WORK TASK:
Which lines of the entries contain the word "scoped"? Please list them.

··· EXTRACTED MATERIAL

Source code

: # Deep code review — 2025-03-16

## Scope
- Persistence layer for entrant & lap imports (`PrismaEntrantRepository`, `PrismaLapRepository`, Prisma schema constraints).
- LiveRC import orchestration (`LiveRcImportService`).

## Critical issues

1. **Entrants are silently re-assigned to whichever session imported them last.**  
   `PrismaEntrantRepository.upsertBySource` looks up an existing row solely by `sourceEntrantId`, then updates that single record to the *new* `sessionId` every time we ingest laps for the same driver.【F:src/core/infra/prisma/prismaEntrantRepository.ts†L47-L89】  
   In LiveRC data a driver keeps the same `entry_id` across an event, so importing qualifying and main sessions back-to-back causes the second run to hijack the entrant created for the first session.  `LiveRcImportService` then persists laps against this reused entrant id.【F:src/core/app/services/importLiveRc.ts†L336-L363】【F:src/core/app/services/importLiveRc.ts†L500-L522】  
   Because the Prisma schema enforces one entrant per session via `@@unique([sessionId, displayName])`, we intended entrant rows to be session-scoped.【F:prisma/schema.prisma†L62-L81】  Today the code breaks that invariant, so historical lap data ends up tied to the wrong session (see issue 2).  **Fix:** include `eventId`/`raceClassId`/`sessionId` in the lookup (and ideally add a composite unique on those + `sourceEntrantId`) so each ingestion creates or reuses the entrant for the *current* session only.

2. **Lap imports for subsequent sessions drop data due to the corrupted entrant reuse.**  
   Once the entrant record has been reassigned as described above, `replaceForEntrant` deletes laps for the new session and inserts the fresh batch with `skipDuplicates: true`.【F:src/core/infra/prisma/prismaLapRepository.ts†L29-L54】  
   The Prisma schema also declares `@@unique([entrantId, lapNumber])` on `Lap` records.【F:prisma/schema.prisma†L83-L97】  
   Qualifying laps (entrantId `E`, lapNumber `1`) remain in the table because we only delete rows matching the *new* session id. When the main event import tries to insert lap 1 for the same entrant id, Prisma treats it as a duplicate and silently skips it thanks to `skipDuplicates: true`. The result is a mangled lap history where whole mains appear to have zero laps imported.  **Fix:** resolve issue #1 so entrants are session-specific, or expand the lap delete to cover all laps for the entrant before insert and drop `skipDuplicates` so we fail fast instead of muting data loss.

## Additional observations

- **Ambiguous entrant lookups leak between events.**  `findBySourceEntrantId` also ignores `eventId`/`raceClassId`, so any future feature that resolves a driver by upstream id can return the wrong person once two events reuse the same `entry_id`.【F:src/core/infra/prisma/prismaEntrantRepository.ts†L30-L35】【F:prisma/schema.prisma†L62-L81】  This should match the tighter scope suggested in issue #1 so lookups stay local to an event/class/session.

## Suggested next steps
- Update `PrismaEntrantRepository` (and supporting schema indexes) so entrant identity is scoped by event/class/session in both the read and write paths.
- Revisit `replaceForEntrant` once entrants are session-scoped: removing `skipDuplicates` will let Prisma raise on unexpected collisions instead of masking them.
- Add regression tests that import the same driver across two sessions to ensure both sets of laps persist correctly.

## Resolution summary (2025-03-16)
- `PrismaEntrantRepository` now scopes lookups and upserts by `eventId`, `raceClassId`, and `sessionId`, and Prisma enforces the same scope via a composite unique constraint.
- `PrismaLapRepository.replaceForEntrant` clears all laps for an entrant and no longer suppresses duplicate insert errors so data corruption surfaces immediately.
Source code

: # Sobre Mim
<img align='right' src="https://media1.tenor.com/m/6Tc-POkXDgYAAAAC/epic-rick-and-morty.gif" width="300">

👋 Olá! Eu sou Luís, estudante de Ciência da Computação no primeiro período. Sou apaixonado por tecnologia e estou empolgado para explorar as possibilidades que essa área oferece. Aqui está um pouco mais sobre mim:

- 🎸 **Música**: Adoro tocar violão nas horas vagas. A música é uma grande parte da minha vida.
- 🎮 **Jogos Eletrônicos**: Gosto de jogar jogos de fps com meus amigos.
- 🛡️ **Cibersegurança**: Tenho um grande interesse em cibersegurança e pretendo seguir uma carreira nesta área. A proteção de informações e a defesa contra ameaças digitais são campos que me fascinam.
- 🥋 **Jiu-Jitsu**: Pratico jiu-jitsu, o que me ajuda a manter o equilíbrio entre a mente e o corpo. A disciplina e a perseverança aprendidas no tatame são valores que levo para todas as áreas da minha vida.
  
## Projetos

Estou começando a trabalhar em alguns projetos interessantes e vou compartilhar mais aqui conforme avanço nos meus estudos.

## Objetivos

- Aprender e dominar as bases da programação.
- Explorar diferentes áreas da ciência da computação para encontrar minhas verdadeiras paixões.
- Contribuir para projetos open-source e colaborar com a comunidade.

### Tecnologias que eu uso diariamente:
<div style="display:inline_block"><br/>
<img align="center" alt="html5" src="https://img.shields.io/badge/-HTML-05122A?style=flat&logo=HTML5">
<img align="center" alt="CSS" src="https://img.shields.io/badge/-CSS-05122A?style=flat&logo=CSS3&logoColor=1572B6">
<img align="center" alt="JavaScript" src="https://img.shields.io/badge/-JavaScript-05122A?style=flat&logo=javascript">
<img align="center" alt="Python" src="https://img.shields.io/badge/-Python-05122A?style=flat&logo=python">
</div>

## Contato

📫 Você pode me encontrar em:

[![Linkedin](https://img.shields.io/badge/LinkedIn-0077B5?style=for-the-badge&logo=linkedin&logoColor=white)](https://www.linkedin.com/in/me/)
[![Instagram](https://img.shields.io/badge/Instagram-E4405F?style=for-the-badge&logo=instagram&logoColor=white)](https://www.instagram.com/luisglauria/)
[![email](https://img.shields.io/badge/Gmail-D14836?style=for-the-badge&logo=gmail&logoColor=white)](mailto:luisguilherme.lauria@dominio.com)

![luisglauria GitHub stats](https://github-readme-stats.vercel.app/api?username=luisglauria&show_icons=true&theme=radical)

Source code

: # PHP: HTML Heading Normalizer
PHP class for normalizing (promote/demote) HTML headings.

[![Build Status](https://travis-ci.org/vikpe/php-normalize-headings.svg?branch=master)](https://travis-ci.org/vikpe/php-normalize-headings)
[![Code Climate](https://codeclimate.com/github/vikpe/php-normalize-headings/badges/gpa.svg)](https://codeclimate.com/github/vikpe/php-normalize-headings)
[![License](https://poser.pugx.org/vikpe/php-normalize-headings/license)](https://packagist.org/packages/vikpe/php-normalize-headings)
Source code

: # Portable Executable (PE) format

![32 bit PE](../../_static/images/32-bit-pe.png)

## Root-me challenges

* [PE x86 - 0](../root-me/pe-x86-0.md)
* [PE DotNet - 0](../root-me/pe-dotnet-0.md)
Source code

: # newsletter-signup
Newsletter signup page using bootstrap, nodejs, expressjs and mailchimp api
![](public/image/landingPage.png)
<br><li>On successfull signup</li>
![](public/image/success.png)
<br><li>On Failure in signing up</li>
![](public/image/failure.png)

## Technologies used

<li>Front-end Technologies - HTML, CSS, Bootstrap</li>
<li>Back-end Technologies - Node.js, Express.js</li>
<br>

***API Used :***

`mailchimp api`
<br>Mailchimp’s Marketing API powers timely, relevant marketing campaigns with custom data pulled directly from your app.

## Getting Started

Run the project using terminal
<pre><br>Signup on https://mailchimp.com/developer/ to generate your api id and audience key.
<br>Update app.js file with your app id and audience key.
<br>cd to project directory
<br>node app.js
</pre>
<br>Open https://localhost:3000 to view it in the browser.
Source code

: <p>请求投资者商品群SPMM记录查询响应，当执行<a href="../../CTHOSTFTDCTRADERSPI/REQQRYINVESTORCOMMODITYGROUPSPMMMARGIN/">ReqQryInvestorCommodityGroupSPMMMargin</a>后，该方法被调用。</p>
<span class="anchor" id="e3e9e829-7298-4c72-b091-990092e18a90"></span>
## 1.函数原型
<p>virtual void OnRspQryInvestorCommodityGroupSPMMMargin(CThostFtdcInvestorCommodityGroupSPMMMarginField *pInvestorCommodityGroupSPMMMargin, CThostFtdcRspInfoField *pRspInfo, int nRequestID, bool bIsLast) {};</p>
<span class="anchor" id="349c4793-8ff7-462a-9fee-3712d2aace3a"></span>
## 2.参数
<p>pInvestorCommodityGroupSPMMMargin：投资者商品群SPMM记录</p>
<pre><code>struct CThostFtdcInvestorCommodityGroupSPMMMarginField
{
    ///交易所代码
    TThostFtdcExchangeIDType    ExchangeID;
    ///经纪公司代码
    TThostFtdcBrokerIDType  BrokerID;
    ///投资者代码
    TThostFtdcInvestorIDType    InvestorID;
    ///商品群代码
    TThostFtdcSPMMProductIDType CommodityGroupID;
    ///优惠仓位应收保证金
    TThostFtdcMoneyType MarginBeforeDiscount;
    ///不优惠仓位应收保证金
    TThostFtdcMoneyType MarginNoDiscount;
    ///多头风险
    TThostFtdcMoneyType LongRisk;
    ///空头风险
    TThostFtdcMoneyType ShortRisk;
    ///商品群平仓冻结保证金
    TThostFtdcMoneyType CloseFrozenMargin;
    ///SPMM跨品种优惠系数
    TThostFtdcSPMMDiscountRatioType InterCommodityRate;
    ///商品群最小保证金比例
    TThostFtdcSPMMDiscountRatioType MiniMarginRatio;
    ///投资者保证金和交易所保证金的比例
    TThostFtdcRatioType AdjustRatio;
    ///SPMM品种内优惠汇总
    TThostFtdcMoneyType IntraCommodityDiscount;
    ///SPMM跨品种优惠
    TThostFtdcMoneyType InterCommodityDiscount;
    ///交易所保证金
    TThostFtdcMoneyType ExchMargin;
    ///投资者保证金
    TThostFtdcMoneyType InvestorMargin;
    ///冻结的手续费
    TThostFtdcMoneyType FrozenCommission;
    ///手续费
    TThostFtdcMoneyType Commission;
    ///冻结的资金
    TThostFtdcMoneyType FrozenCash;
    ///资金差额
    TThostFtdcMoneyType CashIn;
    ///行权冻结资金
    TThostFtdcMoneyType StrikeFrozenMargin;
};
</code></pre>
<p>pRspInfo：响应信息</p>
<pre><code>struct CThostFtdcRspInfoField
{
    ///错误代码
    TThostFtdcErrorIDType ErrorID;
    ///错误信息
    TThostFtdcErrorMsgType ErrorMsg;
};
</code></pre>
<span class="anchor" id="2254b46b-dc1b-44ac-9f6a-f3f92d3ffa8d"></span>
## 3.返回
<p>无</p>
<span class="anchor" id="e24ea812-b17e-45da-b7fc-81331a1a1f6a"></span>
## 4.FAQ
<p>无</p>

······

TASK SOLUTION:
   Because the Prisma schema enforces one entrant per session via `@@unique([sessionId, displayName])`, we intended entrant rows to be session-scoped.【F:prisma/schema.prisma†L62-L81】  Today the code breaks that invariant, so historical lap data ends up tied to the wrong session (see issue 2).  **Fix:** include `eventId`/`raceClassId`/`sessionId` in the lookup (and ideally add a composite unique on those + `sourceEntrantId`) so each ingestion creates or reuses the entrant for the *current* session only.
- Update `PrismaEntrantRepository` (and supporting schema indexes) so entrant identity is scoped by event/class/session in both the read and write paths.
- Revisit `replaceForEntrant` once entrants are session-scoped: removing `skipDuplicates` will let Prisma raise on unexpected collisions instead of masking them.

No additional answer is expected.